Curbing competition

Source: TW

The nested logic of Jaati-Varna

What is the self? The success of modernity has been in making a mockery of this mystery of mysteries. It has made ordinary people trade their innocent bewilderment with dismissive overconfidence. “Why? The self is that nice guy on the corporate id-card.”

Who we are was not as plain to the ancients as it is to the moderns. For the ancients, selfhood was a spectrum, the two poles of which were the individual and the collective. And even today, it is this very spectrum that makes us socially functional. Our position on it is not set in stone, it is a matter of context.

We behave selfishly, i.e. tend towards the individual side of the spectrum, when dealing with the outgroup. We quarrel with the guy breaking the queue. We fight for promotion at our office. We cheat while playing cricket in the park. Competition encourages individualism.

We behave altruistically, i.e. tend towards the collective end of the spectrum, with our in-group, those we trust blindly or for a reason. We care for our family and friends. We fight and die for our flag. We give up a seat for that aunty on the metro. Altruism manifests, as seen above, in specific conditions of interdependence, wherein the selfish individual places the interest of the group above his own.

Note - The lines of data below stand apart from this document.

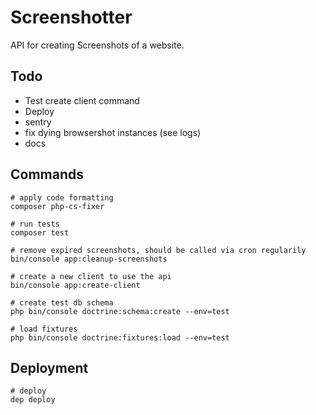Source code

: # Screenshotter

API for creating Screenshots of a website.

## Todo

- Test create client command
- Deploy
- sentry
- fix dying browsershot instances (see logs)
- docs

## Commands

```
# apply code formatting
composer php-cs-fixer

# run tests
composer test

# remove expired screenshots, should be called via cron regularily
bin/console app:cleanup-screenshots

# create a new client to use the api
bin/console app:create-client

# create test db schema
php bin/console doctrine:schema:create --env=test

# load fixtures
php bin/console doctrine:fixtures:load --env=test
```

## Deployment

```
# deploy
dep deploy
```
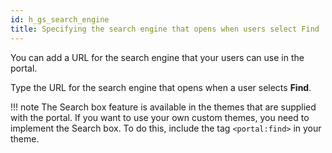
 ```yaml
---
id: h_gs_search_engine
title: Specifying the search engine that opens when users select Find
---
```


You can add a URL for the search engine that your users can use in the portal.

Type the URL for the search engine that opens when a user selects **Find**.

!!! note
    The Search box feature is available in the themes that are supplied with the portal. If you want to use your own custom themes, you need to implement the Search box. To do this, include the tag `<portal:find>` in your theme.

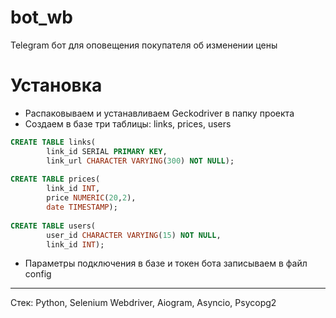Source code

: # bot_wb
Telegram бот для оповещения покупателя об изменении цены
# Установка
* Распаковываем и устанавливаем Geckodriver в папку проекта
* Создаем в базе три таблицы: links, prices, users

```sql
CREATE TABLE links(
		link_id SERIAL PRIMARY KEY,
		link_url CHARACTER VARYING(300) NOT NULL);
    
CREATE TABLE prices(
		link_id INT,
		price NUMERIC(20,2),
		date TIMESTAMP);	
		
CREATE TABLE users(
		user_id CHARACTER VARYING(15) NOT NULL,
		link_id INT);
```
* Параметры подключения в базе и токен бота записываем в файл config
---
Стек: Python, Selenium Webdriver, Aiogram, Asyncio, Psycopg2
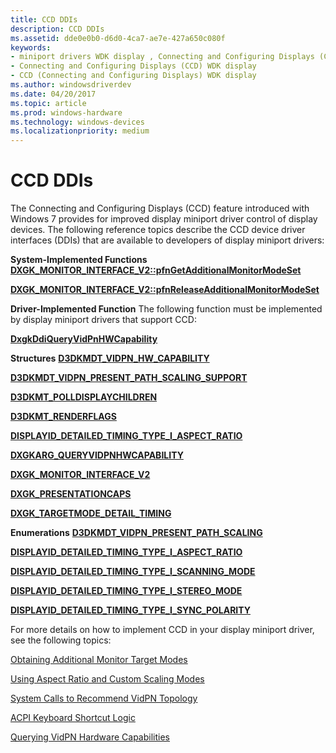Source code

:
 ```yaml
---
title: CCD DDIs
description: CCD DDIs
ms.assetid: dde0e0b0-d6d0-4ca7-ae7e-427a650c080f
keywords:
- miniport drivers WDK display , Connecting and Configuring Displays (CCD)
- Connecting and Configuring Displays (CCD) WDK display
- CCD (Connecting and Configuring Displays) WDK display
ms.author: windowsdriverdev
ms.date: 04/20/2017
ms.topic: article
ms.prod: windows-hardware
ms.technology: windows-devices
ms.localizationpriority: medium
---
```


# CCD DDIs


The Connecting and Configuring Displays (CCD) feature introduced with Windows 7 provides for improved display miniport driver control of display devices. The following reference topics describe the CCD device driver interfaces (DDIs) that are available to developers of display miniport drivers:

<span id="System-Implemented_Functions"></span><span id="system-implemented_functions"></span><span id="SYSTEM-IMPLEMENTED_FUNCTIONS"></span>**System-Implemented Functions**  
[**DXGK\_MONITOR\_INTERFACE\_V2::pfnGetAdditionalMonitorModeSet**](https://msdn.microsoft.com/library/windows/hardware/ff561970)

[**DXGK\_MONITOR\_INTERFACE\_V2::pfnReleaseAdditionalMonitorModeSet**](https://msdn.microsoft.com/library/windows/hardware/ff561977)

<span id="Driver-Implemented_Function"></span><span id="driver-implemented_function"></span><span id="DRIVER-IMPLEMENTED_FUNCTION"></span>**Driver-Implemented Function**
The following function must be implemented by display miniport drivers that support CCD:

[**DxgkDdiQueryVidPnHWCapability**](https://msdn.microsoft.com/library/windows/hardware/ff559771)

<span id="Structures"></span><span id="structures"></span><span id="STRUCTURES"></span>**Structures**
[**D3DKMDT\_VIDPN\_HW\_CAPABILITY**](https://msdn.microsoft.com/library/windows/hardware/ff546639)

[**D3DKMDT\_VIDPN\_PRESENT\_PATH\_SCALING\_SUPPORT**](https://msdn.microsoft.com/library/windows/hardware/ff546712)

[**D3DKMT\_POLLDISPLAYCHILDREN**](https://msdn.microsoft.com/library/windows/hardware/ff548161)

[**D3DKMT\_RENDERFLAGS**](https://msdn.microsoft.com/library/windows/hardware/ff548244)

[**DISPLAYID\_DETAILED\_TIMING\_TYPE\_I\_ASPECT\_RATIO**](https://msdn.microsoft.com/library/windows/hardware/ff554017)

[**DXGKARG\_QUERYVIDPNHWCAPABILITY**](https://msdn.microsoft.com/library/windows/hardware/ff557628)

[**DXGK\_MONITOR\_INTERFACE\_V2**](https://msdn.microsoft.com/library/windows/hardware/ff561968)

[**DXGK\_PRESENTATIONCAPS**](https://msdn.microsoft.com/library/windows/hardware/ff562004)

[**DXGK\_TARGETMODE\_DETAIL\_TIMING**](https://msdn.microsoft.com/library/windows/hardware/ff562060)

<span id="Enumerations"></span><span id="enumerations"></span><span id="ENUMERATIONS"></span>**Enumerations**
[**D3DKMDT\_VIDPN\_PRESENT\_PATH\_SCALING**](https://msdn.microsoft.com/library/windows/hardware/ff546706)

[**DISPLAYID\_DETAILED\_TIMING\_TYPE\_I\_ASPECT\_RATIO**](https://msdn.microsoft.com/library/windows/hardware/ff554017)

[**DISPLAYID\_DETAILED\_TIMING\_TYPE\_I\_SCANNING\_MODE**](https://msdn.microsoft.com/library/windows/hardware/ff554019)

[**DISPLAYID\_DETAILED\_TIMING\_TYPE\_I\_STEREO\_MODE**](https://msdn.microsoft.com/library/windows/hardware/ff554023)

[**DISPLAYID\_DETAILED\_TIMING\_TYPE\_I\_SYNC\_POLARITY**](https://msdn.microsoft.com/library/windows/hardware/ff554026)

For more details on how to implement CCD in your display miniport driver, see the following topics:

[Obtaining Additional Monitor Target Modes](obtaining-additional-monitor-target-modes.md)

[Using Aspect Ratio and Custom Scaling Modes](using-aspect-ratio-and-custom-scaling-modes.md)

[System Calls to Recommend VidPN Topology](system-calls-to-recommend-vidpn-topology.md)

[ACPI Keyboard Shortcut Logic](acpi-keyboard-shortcut-logic.md)

[Querying VidPN Hardware Capabilities](querying-vidpnhardware-capabilities.md)

 

 





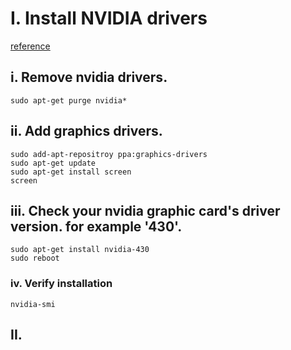 # I. Install NVIDIA drivers
[reference](https://www.mvps.net/docs/install-nvidia-drivers-ubuntu-18-04-lts-bionic-beaver-linux/)
## i. Remove nvidia drivers.
```
sudo apt-get purge nvidia*
```
## ii. Add graphics drivers.
```
sudo add-apt-repositroy ppa:graphics-drivers
sudo apt-get update
sudo apt-get install screen
screen
```
## iii. Check your nvidia graphic card's driver version. for example '430'.
```
sudo apt-get install nvidia-430
sudo reboot
```
### iv. Verify installation
```
nvidia-smi
```

## II. 
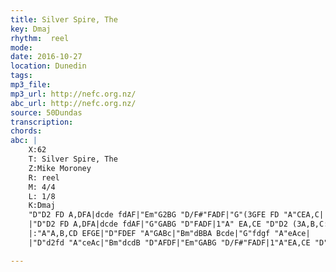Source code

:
 ```yaml
---
title: Silver Spire, The
key: Dmaj
rhythm:  reel
mode:
date: 2016-10-27
location: Dunedin
tags:
mp3_file:
mp3_url: http://nefc.org.nz/
abc_url: http://nefc.org.nz/
source: 50Dundas
transcription:
chords: 
abc: |
    X:62
    T: Silver Spire, The
    Z:Mike Moroney
    R: reel
    M: 4/4
    L: 1/8
    K:Dmaj
    "D"D2 FD A,DFA|dcde fdAF|"Em"G2BG "D/F#"FADF|"G"(3GFE FD "A"CEA,C|
    |"D"D2 FD A,DFA|dcde fdAF|"G"GABG "D"FADF|1"A" EA,CE "D"D2 (3A,B,C:|2"A" EA,CE "D"D2 CB,||
    |:"A"A,B,CD EFGE|"D"FDEF "A"GABc|"Bm"dBBA Bcde|"G"fdgf "A"eAce|
    |"D"d2fd "A"ceAc|"Bm"dcdB "D"AFDF|"Em"GABG "D/F#"FADF|1"A"EA,CE "D"D2 CB,:|"A"2EA,CE "D"D2 (3A,B,C||

---
```

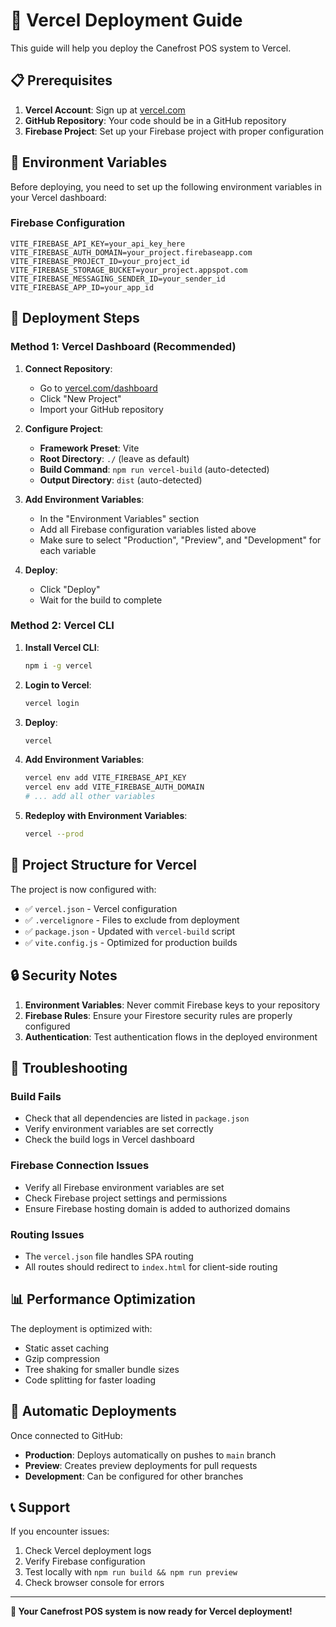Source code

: # 🚀 Vercel Deployment Guide

This guide will help you deploy the Canefrost POS system to Vercel.

## 📋 Prerequisites

1. **Vercel Account**: Sign up at [vercel.com](https://vercel.com)
2. **GitHub Repository**: Your code should be in a GitHub repository
3. **Firebase Project**: Set up your Firebase project with proper configuration

## 🔧 Environment Variables

Before deploying, you need to set up the following environment variables in your Vercel dashboard:

### Firebase Configuration
```
VITE_FIREBASE_API_KEY=your_api_key_here
VITE_FIREBASE_AUTH_DOMAIN=your_project.firebaseapp.com
VITE_FIREBASE_PROJECT_ID=your_project_id
VITE_FIREBASE_STORAGE_BUCKET=your_project.appspot.com
VITE_FIREBASE_MESSAGING_SENDER_ID=your_sender_id
VITE_FIREBASE_APP_ID=your_app_id
```

## 🚀 Deployment Steps

### Method 1: Vercel Dashboard (Recommended)

1. **Connect Repository**:
   - Go to [vercel.com/dashboard](https://vercel.com/dashboard)
   - Click "New Project"
   - Import your GitHub repository

2. **Configure Project**:
   - **Framework Preset**: Vite
   - **Root Directory**: `./` (leave as default)
   - **Build Command**: `npm run vercel-build` (auto-detected)
   - **Output Directory**: `dist` (auto-detected)

3. **Add Environment Variables**:
   - In the "Environment Variables" section
   - Add all Firebase configuration variables listed above
   - Make sure to select "Production", "Preview", and "Development" for each variable

4. **Deploy**:
   - Click "Deploy"
   - Wait for the build to complete

### Method 2: Vercel CLI

1. **Install Vercel CLI**:
   ```bash
   npm i -g vercel
   ```

2. **Login to Vercel**:
   ```bash
   vercel login
   ```

3. **Deploy**:
   ```bash
   vercel
   ```

4. **Add Environment Variables**:
   ```bash
   vercel env add VITE_FIREBASE_API_KEY
   vercel env add VITE_FIREBASE_AUTH_DOMAIN
   # ... add all other variables
   ```

5. **Redeploy with Environment Variables**:
   ```bash
   vercel --prod
   ```

## 📁 Project Structure for Vercel

The project is now configured with:

- ✅ `vercel.json` - Vercel configuration
- ✅ `.vercelignore` - Files to exclude from deployment
- ✅ `package.json` - Updated with `vercel-build` script
- ✅ `vite.config.js` - Optimized for production builds

## 🔒 Security Notes

1. **Environment Variables**: Never commit Firebase keys to your repository
2. **Firebase Rules**: Ensure your Firestore security rules are properly configured
3. **Authentication**: Test authentication flows in the deployed environment

## 🐛 Troubleshooting

### Build Fails
- Check that all dependencies are listed in `package.json`
- Verify environment variables are set correctly
- Check the build logs in Vercel dashboard

### Firebase Connection Issues
- Verify all Firebase environment variables are set
- Check Firebase project settings and permissions
- Ensure Firebase hosting domain is added to authorized domains

### Routing Issues
- The `vercel.json` file handles SPA routing
- All routes should redirect to `index.html` for client-side routing

## 📊 Performance Optimization

The deployment is optimized with:
- Static asset caching
- Gzip compression
- Tree shaking for smaller bundle sizes
- Code splitting for faster loading

## 🔄 Automatic Deployments

Once connected to GitHub:
- **Production**: Deploys automatically on pushes to `main` branch
- **Preview**: Creates preview deployments for pull requests
- **Development**: Can be configured for other branches

## 📞 Support

If you encounter issues:
1. Check Vercel deployment logs
2. Verify Firebase configuration
3. Test locally with `npm run build && npm run preview`
4. Check browser console for errors

---

**🎉 Your Canefrost POS system is now ready for Vercel deployment!**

The genius of jaati-varna is its fractal structure and nested logic, applied at various degrees of separation of biological kinship. Just as the collective reaches a size beyond which biological kinship ceases to drive cooperation among the constituents, conditions that encourage cooperation between groups are sought to be created. The neat separation of occupations based on birth thus creates conditions of interdependence between endogamous groups, forcing them to co-operate rather than compete.

Large scale competition is abhorrent to a Dharmic social order. In fact, Shrimad Bhagwat considers it to be one of the fifteen types of moral calamities, clubbing it with the likes of theft, violence, falsehood etc.

स्तेयं हिंसानृतं दम्भः कामः क्रोधः स्मयो मदः ।
भेदो वैरमविश्वासः संस्पर्धा व्यसनानि च ॥

Thus, interdependence between jaatis (and varnas) follows the same contours as cooperation between individuals of the same in-group. The fabled cultural unity of India, which defied shifting political divisions and sāmpradāyika diversity, is on account of this simple design principle that eludes the modern Hindu mind. For we have consumed the kool-aid of meritocracy that promotes unbridled competition and normalises inequality while singing paeans to equality. The irony! As Sandel remarks in his book on the subject, meritocracy is “not a remedy for inequality; it is a justification for inequality.”

The pursuit of cooperation at higher and higher scales prevents the ’tragedy of the commons’ from unfolding as natural abundance is respected and preserved in the interest of the whole world. As the Mahābhārata recommends, renounce the smaller self interest for the greater good at every scale of social organisation. In the act of selflessness for the good of the world, one day will give up the world for your greater Self.